*** Given data Section Begins ***

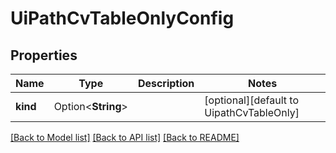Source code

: # UiPathCvTableOnlyConfig

## Properties

Name | Type | Description | Notes
------------ | ------------- | ------------- | -------------
**kind** | Option<**String**> |  | [optional][default to UipathCvTableOnly]

[[Back to Model list]](../README.md#documentation-for-models) [[Back to API list]](../README.md#documentation-for-api-endpoints) [[Back to README]](../README.md)


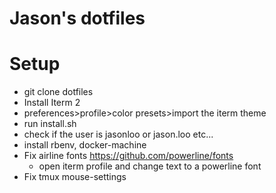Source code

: # Jason's dotfiles

# Setup

- git clone dotfiles
- Install Iterm 2
- preferences>profile>color presets>import the iterm theme
- run install.sh
- check if the user is jasonloo or jason.loo etc...
- install rbenv, docker-machine
- Fix airline fonts https://github.com/powerline/fonts
  - open iterm profile and change text to a powerline font
- Fix tmux mouse-settings
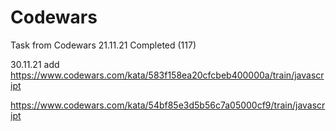 # Codewars
Task from Codewars
21.11.21 Completed (117)

30.11.21 add https://www.codewars.com/kata/583f158ea20cfcbeb400000a/train/javascript

https://www.codewars.com/kata/54bf85e3d5b56c7a05000cf9/train/javascript
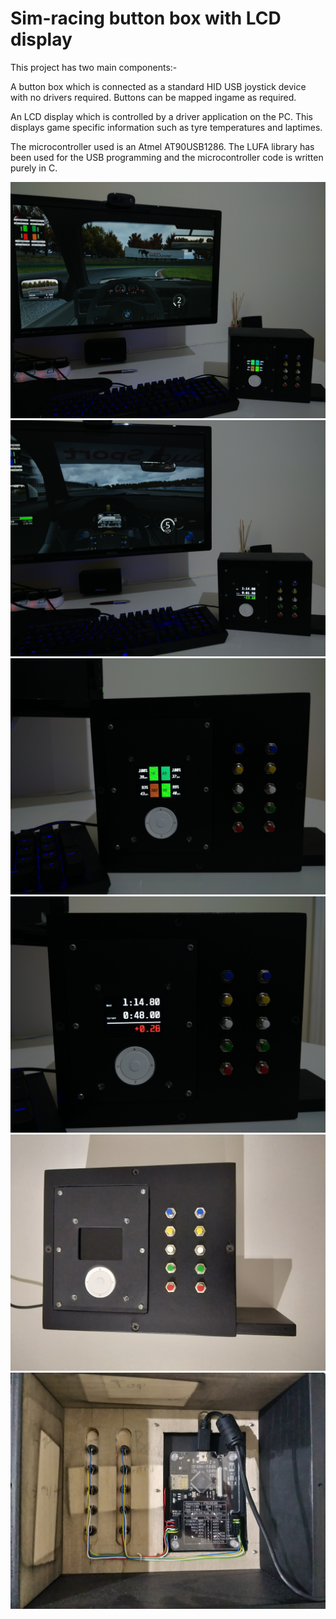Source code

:# Sim-racing button box with LCD display
This project has two main components:-

A button box which is connected as a standard HID USB joystick device with no drivers required. Buttons can be mapped ingame as required.

An LCD display which is controlled by a driver application on the PC. This displays game specific information such as tyre temperatures and laptimes. 

The microcontroller used is an Atmel AT90USB1286. The LUFA library has been used for the USB programming and the microcontroller code is written purely in C.

![image](https://github.com/RupertHSmith/sim-button-box-lcd/blob/master/img/IMG_20201103_172058.jpg)
![image](https://github.com/RupertHSmith/sim-button-box-lcd/blob/master/img/IMG_20201103_172650.jpg)
![image](https://github.com/RupertHSmith/sim-button-box-lcd/blob/master/img/IMG_20201103_172034.jpg)
![image](https://github.com/RupertHSmith/sim-button-box-lcd/blob/master/img/IMG_20201103_172424.jpg)
![image](https://github.com/RupertHSmith/sim-button-box-lcd/blob/master/img/IMG_20201103_171036__01.jpg)
![image](https://github.com/RupertHSmith/sim-button-box-lcd/blob/master/img/IMG_20201103_171152.jpg)

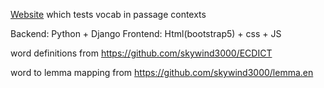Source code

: [Website](https://adenchen27.pythonanywhere.com/index/) which tests vocab in passage contexts

Backend: Python + Django
Frontend: Html(bootstrap5) + css + JS

word definitions from https://github.com/skywind3000/ECDICT

word to lemma mapping from https://github.com/skywind3000/lemma.en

*** Given data Section Ends ***

* [Problem details]: Check each line of the entries for the word "display". State how many lines hold it, and write nothing else.

* [Written reply]: 2